Taisuke Tanaka, Research Analyst at Deutsche Bank, notes that according to Japan’s foreign securities investment statistics, Japanese investors (excluding the mostly currency-neutral banking sector) were net buyers of foreign stocks by ¥831.8bn and of foreign bonds by ¥677.9bn in January.
Key Quotes
“Net buying amount for foreign stocks topped November’s ¥526.3bn and December’s ¥251.9bn as index-based investors (eg, pensions) bought on dips in response to falling stock prices and a higher JPY. In contrast, net buying amount for foreign bonds has been decreasing since October 2015.
Amid global risk-averse symptoms, the USD/JPY fell to the 115’s at one point in January. Although Japanese investors were robust foreign-currency buyers on dips, mainly of USD-denominated securities and led by pensions, total amount was modest.

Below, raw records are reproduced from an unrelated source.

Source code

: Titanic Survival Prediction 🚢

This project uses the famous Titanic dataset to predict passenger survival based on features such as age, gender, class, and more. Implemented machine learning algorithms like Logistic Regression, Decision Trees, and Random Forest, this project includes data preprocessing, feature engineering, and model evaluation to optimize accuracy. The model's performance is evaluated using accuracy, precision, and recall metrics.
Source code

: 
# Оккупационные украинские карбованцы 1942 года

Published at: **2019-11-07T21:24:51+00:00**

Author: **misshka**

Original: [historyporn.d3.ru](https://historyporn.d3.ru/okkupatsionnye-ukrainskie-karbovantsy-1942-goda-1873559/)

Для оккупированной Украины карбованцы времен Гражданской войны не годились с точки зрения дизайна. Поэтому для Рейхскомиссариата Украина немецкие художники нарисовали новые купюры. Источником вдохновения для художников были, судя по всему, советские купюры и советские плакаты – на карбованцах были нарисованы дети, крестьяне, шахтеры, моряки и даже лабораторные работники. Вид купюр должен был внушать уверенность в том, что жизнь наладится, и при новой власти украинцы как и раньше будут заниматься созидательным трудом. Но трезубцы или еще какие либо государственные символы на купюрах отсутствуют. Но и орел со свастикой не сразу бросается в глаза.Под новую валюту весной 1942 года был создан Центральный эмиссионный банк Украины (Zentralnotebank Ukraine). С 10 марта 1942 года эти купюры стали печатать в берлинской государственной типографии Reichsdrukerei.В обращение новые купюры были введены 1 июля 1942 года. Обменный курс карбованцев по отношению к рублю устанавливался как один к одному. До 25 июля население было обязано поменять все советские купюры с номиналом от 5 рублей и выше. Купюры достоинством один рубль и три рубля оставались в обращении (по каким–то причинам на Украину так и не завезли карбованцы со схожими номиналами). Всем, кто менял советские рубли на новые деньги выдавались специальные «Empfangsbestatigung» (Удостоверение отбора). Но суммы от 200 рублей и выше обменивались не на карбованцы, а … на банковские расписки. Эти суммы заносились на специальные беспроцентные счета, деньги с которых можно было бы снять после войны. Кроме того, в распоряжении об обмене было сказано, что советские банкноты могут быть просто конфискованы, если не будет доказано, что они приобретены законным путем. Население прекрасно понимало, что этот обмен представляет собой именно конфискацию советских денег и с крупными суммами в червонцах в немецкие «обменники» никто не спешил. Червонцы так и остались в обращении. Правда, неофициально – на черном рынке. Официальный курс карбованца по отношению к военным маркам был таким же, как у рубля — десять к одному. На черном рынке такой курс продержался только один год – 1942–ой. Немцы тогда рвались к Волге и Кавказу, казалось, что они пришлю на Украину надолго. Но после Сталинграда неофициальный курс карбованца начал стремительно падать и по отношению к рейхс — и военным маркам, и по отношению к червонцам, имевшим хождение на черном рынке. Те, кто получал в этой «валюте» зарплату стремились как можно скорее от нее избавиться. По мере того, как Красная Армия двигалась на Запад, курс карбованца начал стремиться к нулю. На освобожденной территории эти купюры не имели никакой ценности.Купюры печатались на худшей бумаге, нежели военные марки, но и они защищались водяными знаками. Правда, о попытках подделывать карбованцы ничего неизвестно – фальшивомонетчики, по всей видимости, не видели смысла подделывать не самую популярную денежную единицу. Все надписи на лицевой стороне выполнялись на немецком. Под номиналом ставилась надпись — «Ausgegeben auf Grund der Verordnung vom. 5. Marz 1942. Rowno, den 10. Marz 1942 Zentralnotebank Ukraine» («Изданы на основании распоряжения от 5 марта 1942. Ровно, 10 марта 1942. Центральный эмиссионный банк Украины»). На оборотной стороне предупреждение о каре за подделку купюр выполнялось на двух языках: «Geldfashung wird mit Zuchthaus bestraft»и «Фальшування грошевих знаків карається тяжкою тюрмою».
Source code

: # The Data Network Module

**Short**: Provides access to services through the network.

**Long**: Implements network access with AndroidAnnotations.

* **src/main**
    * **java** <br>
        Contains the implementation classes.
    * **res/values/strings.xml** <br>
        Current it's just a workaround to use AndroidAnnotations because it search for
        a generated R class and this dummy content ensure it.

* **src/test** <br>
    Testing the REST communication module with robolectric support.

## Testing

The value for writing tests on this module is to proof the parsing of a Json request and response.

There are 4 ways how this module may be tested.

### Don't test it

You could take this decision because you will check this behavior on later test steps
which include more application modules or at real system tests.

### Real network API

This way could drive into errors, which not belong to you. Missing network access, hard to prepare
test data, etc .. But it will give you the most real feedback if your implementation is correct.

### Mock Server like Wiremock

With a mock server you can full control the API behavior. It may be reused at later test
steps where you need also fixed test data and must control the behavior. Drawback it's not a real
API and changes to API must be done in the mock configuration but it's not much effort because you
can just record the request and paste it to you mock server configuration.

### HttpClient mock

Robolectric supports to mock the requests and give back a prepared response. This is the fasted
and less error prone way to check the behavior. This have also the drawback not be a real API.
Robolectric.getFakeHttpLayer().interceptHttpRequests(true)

Buying on dips by Japanese investors continues to support the USD/JPY, but we need to bear in mind that momentum is no longer as strong as last year.
Application of negative interest rates to a part of BoJ current-account deposit begins from 16 February. JGB yields already down, and pressure is gradually rising for Japanese real money to flow into foreign markets. However, as long as the global risk-averse environment persists, it is difficult to envisage Japanese investors reviving their FX investment substantially. We err more on the cautious side, looking for the USD/JPY to hold at the 115-120 range for the foreseeable future.”